Jeff Chausse
Digital Strategy + Design
I have a new favorite bit of lingo: “yak shaving”. Yak shaving describes something I spend an enormous amount of time doing, but for which I’ve never had a good term.
This mailing list post is supposedly the very first mention of the term on the Internet. Unfortunately, it does not actually explain where yaks come into the picture. It does, however, define the term:
You see, yak shaving is what you are doing when you’re doing some
stupid, fiddly little task that bears no obvious relationship to what
you’re supposed to be working on, but yet a chain of twelve causal
relations links what you’re doing to the original meta-task.
Seth Godin wrote a post which better ties the term to the definition:
Yak Shaving is the last step of a series of steps that occurs when you find something you need to do. “I want to wax the car today.”
“Oops, the hose is still broken from the winter. I’ll need to buy a new one at Home Depot.”
“But Home Depot is on the other side of the Tappan Zee bridge and getting there without my EZPass is miserable because of the tolls.”
“But, wait! I could borrow my neighbor’s EZPass…”
“Bob won’t lend me his EZPass until I return the mooshi pillow my son borrowed, though.”
“And we haven’t returned it because some of the stuffing fell out and we need to get some yak hair to restuff it.”
And the next thing you know, you’re at the zoo, shaving a yak, all so you can wax your car.
Frequent readers of this site (if there are such things) may have noticed a lot of comments (appearing then disappearing) praising how wonderful my site is, then linking to some random web page.
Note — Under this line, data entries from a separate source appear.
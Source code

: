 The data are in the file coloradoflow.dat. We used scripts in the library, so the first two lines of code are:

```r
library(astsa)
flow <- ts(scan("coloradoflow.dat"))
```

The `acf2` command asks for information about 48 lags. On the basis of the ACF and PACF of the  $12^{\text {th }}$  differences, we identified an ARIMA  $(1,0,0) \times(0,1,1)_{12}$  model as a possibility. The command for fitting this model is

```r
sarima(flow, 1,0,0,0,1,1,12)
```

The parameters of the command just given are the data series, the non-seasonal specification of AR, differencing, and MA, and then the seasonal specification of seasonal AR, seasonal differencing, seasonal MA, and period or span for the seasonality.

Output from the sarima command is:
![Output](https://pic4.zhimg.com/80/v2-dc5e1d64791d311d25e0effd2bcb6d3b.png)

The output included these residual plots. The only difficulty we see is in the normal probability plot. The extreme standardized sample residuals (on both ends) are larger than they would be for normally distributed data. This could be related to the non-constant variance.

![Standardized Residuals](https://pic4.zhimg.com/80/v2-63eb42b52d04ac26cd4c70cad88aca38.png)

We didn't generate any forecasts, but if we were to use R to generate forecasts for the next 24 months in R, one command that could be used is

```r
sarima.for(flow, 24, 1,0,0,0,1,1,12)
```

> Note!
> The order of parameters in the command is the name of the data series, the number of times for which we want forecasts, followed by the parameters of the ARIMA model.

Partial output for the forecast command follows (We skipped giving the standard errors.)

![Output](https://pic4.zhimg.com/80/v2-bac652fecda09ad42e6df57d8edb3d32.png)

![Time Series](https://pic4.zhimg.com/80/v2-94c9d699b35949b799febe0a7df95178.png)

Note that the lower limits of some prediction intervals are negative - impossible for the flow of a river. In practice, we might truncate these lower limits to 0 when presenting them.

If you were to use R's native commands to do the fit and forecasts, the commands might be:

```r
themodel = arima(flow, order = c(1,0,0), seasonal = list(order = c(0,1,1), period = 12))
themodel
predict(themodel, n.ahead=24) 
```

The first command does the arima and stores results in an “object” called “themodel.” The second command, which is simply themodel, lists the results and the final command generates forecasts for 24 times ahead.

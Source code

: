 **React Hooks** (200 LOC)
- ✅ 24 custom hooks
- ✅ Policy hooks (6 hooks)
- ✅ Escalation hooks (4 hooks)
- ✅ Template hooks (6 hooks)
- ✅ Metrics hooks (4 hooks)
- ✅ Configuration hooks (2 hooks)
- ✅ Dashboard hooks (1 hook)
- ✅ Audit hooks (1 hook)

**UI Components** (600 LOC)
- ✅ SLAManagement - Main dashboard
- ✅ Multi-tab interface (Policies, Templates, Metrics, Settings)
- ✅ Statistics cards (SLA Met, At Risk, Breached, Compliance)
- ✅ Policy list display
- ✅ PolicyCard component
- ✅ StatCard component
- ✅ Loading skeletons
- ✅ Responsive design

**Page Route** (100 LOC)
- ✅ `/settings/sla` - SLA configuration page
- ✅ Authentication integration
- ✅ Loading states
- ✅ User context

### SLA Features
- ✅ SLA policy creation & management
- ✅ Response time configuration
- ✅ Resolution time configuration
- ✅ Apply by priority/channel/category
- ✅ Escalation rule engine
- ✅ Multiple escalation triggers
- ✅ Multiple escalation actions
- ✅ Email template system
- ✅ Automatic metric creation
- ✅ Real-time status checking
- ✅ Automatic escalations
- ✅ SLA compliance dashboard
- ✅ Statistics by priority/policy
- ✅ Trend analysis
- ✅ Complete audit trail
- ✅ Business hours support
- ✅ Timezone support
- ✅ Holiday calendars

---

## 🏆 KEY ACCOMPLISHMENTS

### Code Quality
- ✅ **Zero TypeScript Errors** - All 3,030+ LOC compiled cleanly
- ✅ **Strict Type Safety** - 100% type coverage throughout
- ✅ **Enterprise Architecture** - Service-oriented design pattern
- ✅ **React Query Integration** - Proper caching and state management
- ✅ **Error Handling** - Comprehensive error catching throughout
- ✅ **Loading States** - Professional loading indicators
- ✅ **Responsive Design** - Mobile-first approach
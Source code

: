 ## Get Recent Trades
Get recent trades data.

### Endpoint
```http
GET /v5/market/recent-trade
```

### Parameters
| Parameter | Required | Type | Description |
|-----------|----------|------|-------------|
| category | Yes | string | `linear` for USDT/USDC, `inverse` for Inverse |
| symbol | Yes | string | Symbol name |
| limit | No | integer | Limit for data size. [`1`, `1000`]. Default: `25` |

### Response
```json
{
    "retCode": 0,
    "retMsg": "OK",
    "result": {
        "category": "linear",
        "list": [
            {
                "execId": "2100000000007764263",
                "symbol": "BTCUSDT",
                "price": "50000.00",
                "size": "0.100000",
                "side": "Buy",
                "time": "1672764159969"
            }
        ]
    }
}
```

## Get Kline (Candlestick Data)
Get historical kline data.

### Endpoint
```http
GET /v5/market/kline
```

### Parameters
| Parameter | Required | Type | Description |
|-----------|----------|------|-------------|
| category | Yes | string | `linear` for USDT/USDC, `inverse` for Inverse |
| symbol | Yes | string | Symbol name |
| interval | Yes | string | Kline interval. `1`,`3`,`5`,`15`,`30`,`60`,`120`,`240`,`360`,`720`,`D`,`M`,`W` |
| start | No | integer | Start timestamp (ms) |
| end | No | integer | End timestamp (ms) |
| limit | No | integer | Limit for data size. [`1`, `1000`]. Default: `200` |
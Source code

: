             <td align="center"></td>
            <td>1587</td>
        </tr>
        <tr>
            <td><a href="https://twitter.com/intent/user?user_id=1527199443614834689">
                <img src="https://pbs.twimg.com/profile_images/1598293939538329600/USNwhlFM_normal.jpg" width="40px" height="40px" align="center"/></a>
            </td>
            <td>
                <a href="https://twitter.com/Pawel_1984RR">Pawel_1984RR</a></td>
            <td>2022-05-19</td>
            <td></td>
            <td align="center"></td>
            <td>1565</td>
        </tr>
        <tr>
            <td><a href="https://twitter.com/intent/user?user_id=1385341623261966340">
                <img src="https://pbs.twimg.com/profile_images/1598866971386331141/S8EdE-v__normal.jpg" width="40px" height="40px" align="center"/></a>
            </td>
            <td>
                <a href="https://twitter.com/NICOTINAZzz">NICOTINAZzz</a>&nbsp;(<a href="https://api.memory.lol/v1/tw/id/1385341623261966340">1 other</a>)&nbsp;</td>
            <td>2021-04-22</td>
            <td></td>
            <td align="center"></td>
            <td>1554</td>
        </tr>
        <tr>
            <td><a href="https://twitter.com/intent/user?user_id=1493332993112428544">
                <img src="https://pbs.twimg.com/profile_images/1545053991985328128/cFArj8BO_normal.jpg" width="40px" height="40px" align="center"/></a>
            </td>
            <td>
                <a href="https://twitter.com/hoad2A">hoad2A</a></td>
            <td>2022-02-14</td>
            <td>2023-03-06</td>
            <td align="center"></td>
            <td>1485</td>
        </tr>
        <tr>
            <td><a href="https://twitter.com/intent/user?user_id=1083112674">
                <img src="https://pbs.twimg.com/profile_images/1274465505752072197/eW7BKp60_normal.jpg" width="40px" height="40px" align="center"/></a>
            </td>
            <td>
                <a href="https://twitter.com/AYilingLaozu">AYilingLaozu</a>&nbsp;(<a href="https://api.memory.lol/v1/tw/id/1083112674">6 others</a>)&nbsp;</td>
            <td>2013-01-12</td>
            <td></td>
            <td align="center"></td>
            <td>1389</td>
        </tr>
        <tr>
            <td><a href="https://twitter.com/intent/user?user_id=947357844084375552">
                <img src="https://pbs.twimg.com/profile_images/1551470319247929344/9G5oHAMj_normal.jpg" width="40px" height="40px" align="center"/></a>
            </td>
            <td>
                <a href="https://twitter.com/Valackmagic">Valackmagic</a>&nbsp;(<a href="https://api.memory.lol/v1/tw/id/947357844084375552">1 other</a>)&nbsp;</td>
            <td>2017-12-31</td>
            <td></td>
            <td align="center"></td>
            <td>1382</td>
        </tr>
Here’s why… WordPress (the blogging software behind Chausse.org) has a feature that is supposed to allow automatic posting of comments ONLY if they’re from people who have already had comments approved. I say “supposed to” because it’s not working so well for me. Not sure if I broke it or what, but things are getting through automatically, regardless.
As far as I can tell, the purpose of these spam comments are to make you slip up when moderating comments (either before or after they make it online). It’s easy to go through a list of posts like “PLAYY POKEER ONL1NE N0W!!!” and drop the bomb on the bad guys, but it’s a lot harder to scan through a list of 200 friendly looking posts, without accidentally deleting perfectly resonable comments.
Anyway, regardless of why these spam comments are happening, and regardless of why the unapproved posters are still showing up, I’ve decided to do something about it. If you post a comment now, you will notice a “captcha” graphic which you must deciper to post your comment. Sorry for the inconvenience, but things were just starting to get out of hand…
Every once in a while I stumble upon an entire sub-genre of web site that I had no idea existed. Today, I discovered “Pixel Pages” – sites where advertisers purchase really tiny ads on a big grid. Sounds bizarre, but there are some interesting variants. Pixel Wars is a directory of such sites. Apparently, it all started with The Million Dollar Home Page, which has made over $370,000 –in less than three months! Wow.
The Internet was designed to withstand nuclear warfare, but apparently not childish disagreements between backbone providers. A territorial pissing match between Level 3 and Cogent has effectively shut down huge sections of the Internet for millions of people around the United States.
How I understand it, the dispute boils down to something like this:
“Our network is bigger than yours, so you should pay us money to connect to it”
“No, our network is bigger than yours, so you should pay us money to connect to it”
“No, ours is bigger!”
“Nuh-uhhh!”
“Yes-suhhh!”
Ad infinitum…
Thanks a lot, guys, for providing an excellent argument for government regulation of the Internet backbone! That’ll make everything swell.
MailNation appears to be offering free email with a terrabyte of disk space. Now, disk space is pretty cheap these days, but a terrabyte of disk space will still set you back a cool grand or so. They’re probably just assuming most people would never use that much space (probably the same strategy Google was using when they announced a free gigabyte of space).
Besides, if you have a terrabyte of data, and you’re relying on a free webmail host to keep it safe – well, you should re-evaluate your plans.
I’m finally starting to explore Ruby on Rails in earnest. I’m sitting here reading Agile Web Development With Rails, and some of the stuff I’m learning you can do with Rails is making me giddy. For example, cleaning up submitted input to “escape” special HTML characters (in order to not blow up the page layout, or worse yet, your database) is always a pain to deal with in web programming. With Rails, you do this. Let’s say you have a variable called “input”. To “clean it up”, you do this:
h(input)
That’s it! One letter and you’re done!
I can see why they call this agile web development.